▼▼▼

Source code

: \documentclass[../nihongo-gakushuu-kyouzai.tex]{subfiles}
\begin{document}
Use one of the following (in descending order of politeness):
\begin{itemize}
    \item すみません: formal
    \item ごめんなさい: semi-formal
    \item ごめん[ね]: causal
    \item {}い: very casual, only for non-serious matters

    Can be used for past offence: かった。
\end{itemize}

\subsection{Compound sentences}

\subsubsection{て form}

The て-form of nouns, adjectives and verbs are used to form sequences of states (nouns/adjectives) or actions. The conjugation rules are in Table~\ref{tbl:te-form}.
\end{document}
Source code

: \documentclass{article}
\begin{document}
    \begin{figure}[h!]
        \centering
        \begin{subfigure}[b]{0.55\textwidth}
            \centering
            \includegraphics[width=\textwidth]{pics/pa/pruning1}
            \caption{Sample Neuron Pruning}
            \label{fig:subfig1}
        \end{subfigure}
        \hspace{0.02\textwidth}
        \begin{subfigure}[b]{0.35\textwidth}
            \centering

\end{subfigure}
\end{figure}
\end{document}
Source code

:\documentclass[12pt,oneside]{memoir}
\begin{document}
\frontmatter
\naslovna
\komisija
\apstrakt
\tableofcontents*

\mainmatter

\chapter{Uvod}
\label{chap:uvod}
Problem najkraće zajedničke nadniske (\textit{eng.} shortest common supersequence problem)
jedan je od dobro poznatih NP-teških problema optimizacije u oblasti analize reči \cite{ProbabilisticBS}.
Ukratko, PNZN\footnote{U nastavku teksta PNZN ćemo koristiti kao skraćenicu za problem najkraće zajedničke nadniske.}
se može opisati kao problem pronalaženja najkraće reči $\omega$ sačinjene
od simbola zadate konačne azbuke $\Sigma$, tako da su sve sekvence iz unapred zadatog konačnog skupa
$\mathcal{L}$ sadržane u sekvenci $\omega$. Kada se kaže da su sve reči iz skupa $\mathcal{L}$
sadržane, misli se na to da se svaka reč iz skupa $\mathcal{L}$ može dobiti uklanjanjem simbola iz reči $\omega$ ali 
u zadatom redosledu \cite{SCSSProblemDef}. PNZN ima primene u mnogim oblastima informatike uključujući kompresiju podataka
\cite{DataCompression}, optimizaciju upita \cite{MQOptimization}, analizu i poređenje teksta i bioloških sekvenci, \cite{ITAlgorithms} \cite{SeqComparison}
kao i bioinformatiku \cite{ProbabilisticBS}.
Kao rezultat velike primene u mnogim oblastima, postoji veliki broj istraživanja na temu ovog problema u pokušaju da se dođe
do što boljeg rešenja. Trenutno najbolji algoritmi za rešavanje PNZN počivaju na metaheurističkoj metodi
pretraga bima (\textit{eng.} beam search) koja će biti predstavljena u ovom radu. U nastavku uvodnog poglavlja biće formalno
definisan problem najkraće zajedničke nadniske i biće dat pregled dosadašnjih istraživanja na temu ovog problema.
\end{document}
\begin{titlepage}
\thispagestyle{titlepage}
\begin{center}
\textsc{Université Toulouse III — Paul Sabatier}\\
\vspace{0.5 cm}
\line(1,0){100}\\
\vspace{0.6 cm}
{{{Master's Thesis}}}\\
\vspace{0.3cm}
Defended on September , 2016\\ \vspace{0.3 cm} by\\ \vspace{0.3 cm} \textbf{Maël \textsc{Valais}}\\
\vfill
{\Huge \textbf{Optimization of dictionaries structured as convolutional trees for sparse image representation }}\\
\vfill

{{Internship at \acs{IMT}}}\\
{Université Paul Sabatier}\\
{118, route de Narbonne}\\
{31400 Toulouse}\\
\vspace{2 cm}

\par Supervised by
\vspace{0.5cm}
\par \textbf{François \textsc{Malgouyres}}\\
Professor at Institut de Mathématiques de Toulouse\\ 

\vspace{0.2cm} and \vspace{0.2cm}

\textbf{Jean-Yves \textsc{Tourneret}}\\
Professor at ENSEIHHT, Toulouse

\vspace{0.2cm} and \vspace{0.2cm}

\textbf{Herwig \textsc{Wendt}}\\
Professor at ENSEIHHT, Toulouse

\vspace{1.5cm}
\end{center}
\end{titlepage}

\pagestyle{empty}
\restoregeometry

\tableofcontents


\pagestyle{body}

▲▲▲

- [ACTIVITY]
Look over the listing. Pull out every line with the string "textsc" in it.

- [ANSWER FOR THIS EXERCISE]
\textsc{Université Toulouse III — Paul Sabatier}\\
Defended on September , 2016\\ \vspace{0.3 cm} by\\ \vspace{0.3 cm} \textbf{Maël \textsc{Valais}}\\
\par \textbf{François \textsc{Malgouyres}}\\
\textbf{Jean-Yves \textsc{Tourneret}}\\
\textbf{Herwig \textsc{Wendt}}\\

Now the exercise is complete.